> YOUR INSTRUCTIONS
All entries are to be printed again exactly, with their images omitted.

> AVAILABLE DATA

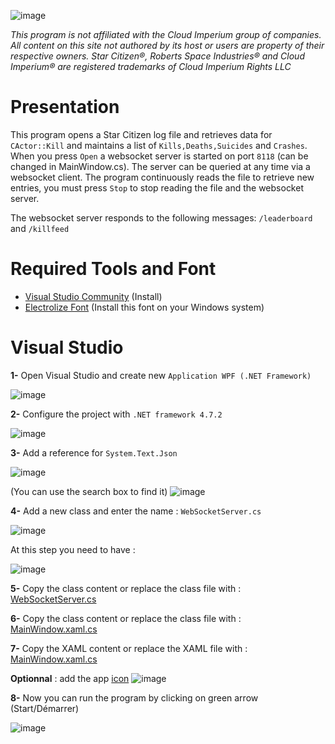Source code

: ![image](https://github.com/user-attachments/assets/93ec314b-09c4-43f4-822c-bfbdafe0d77d)

*This program is not affiliated with the Cloud Imperium group of companies. All content on this site not authored by its host or users are property of their respective owners. Star Citizen®, Roberts Space Industries® and Cloud Imperium® are registered trademarks of Cloud Imperium Rights LLC*

# Presentation
This program opens a Star Citizen log file and retrieves data for `CActor::Kill` ​​and maintains a list of `Kills,Deaths,Suicides` and `Crashes`. When you press `Open` a websocket server is started on port `8118` (can be changed in MainWindow.cs). The server can be queried at any time via a websocket client. The program continuously reads the file to retrieve new entries, you must press `Stop` to stop reading the file and the websocket server.

The websocket server responds to the following messages:
`/leaderboard` and `/killfeed`

# Required Tools and Font

- [Visual Studio Community](https://visualstudio.microsoft.com/fr/vs/) (Install)
- [Electrolize Font](https://fonts.google.com/specimen/Electrolize) (Install this font on your Windows system)

# Visual Studio

**1-** Open Visual Studio and create new `Application WPF (.NET Framework)`

![image](https://github.com/user-attachments/assets/31d27fbe-4188-4424-a31f-d306085d12a1)



**2-** Configure the project with `.NET framework 4.7.2`

![image](https://github.com/user-attachments/assets/30deb65b-b794-4b1a-b0ea-0771a2b96e30)



**3-** Add a reference for `System.Text.Json`

![image](https://github.com/user-attachments/assets/e981cee0-07f6-4c93-bae5-4f320e822c0c)

(You can use the search box to find it)
![image](https://github.com/user-attachments/assets/6a0de0dd-2995-4c3a-b817-6e2a2ce31e23)



**4-** Add a new class and enter the name : `WebSocketServer.cs`

![image](https://github.com/user-attachments/assets/83319071-4435-4ff7-b1b9-d8c313752a93)

At this step you need to have :

![image](https://github.com/user-attachments/assets/ddbf0b08-4fb6-4524-94a3-b68adbb31378)


**5-** Copy the class content or replace the class file with : [WebSocketServer.cs](https://github.com/siliciium/StarCitizen/blob/main/sc-arena-stats/Windows%20Desktop%20Application/WebSocketServer.cs)


**6-** Copy the class content or replace the class file with : [MainWindow.xaml.cs](https://github.com/siliciium/StarCitizen/blob/main/sc-arena-stats/Windows%20Desktop%20Application/MainWindow.xaml.cs)


**7-** Copy the XAML content or replace the XAML file with : [MainWindow.xaml.cs](https://github.com/siliciium/StarCitizen/blob/main/sc-arena-stats/Windows%20Desktop%20Application/MainWindow.xaml)

**Optionnal** : add the app [icon](https://github.com/siliciium/StarCitizen/blob/main/sc-arena-stats/Windows%20Desktop%20Application/icon.ico) 
![image](https://github.com/user-attachments/assets/3800ae5a-d3d2-4ac7-8d07-22dc2c4e6c90)


**8-** Now you can run the program by clicking on green arrow (Start/Démarrer)

![image](https://github.com/user-attachments/assets/42f38d6e-9ecf-4e1e-a93b-cd2b259a3d3c)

> EXERCISE RESPONSE
Source code

: ![image](https://github.com/user-attachments/assets/93ec314b-09c4-43f4-822c-bfbdafe0d77d)

*This program is not affiliated with the Cloud Imperium group of companies. All content on this site not authored by its host or users are property of their respective owners. Star Citizen®, Roberts Space Industries® and Cloud Imperium® are registered trademarks of Cloud Imperium Rights LLC*

# Presentation
This program opens a Star Citizen log file and retrieves data for `CActor::Kill` ​​and maintains a list of `Kills,Deaths,Suicides` and `Crashes`. When you press `Open` a websocket server is started on port `8118` (can be changed in MainWindow.cs). The server can be queried at any time via a websocket client. The program continuously reads the file to retrieve new entries, you must press `Stop` to stop reading the file and the websocket server.

The websocket server responds to the following messages:
`/leaderboard` and `/killfeed`

# Required Tools and Font

- [Visual Studio Community](https://visualstudio.microsoft.com/fr/vs/) (Install)
- [Electrolize Font](https://fonts.google.com/specimen/Electrolize) (Install this font on your Windows system)

# Visual Studio

**1-** Open Visual Studio and create new `Application WPF (.NET Framework)`

![image](https://github.com/user-attachments/assets/31d27fbe-4188-4424-a31f-d306085d12a1)



**2-** Configure the project with `.NET framework 4.7.2`

![image](https://github.com/user-attachments/assets/30deb65b-b794-4b1a-b0ea-0771a2b96e30)



**3-** Add a reference for `System.Text.Json`

![image](https://github.com/user-attachments/assets/e981cee0-07f6-4c93-bae5-4f320e822c0c)

(You can use the search box to find it)
![image](https://github.com/user-attachments/assets/6a0de0dd-2995-4c3a-b817-6e2a2ce31e23)



**4-** Add a new class and enter the name : `WebSocketServer.cs`

![image](https://github.com/user-attachments/assets/83319071-4435-4ff7-b1b9-d8c313752a93)

At this step you need to have :

![image](https://github.com/user-attachments/assets/ddbf0b08-4fb6-4524-94a3-b68adbb31378)


**5-** Copy the class content or replace the class file with : [WebSocketServer.cs](https://github.com/siliciium/StarCitizen/blob/main/sc-arena-stats/Windows%20Desktop%20Application/WebSocketServer.cs)


**6-** Copy the class content or replace the class file with : [MainWindow.xaml.cs](https://github.com/siliciium/StarCitizen/blob/main/sc-arena-stats/Windows%20Desktop%20Application/MainWindow.xaml.cs)


**7-** Copy the XAML content or replace the XAML file with : [MainWindow.xaml.cs](https://github.com/siliciium/StarCitizen/blob/main/sc-arena-stats/Windows%20Desktop%20Application/MainWindow.xaml)

**Optionnal** : add the app [icon](https://github.com/siliciium/StarCitizen/blob/main/sc-arena-stats/Windows%20Desktop%20Application/icon.ico) 
![image](https://github.com/user-attachments/assets/3800ae5a-d3d2-4ac7-8d07-22dc2c4e6c90)


**8-** Now you can run the program by clicking on green arrow (Start/Démarrer)

![image](https://github.com/user-attachments/assets/42f38d6e-9ecf-4e1e-a93b-cd2b259a3d3c)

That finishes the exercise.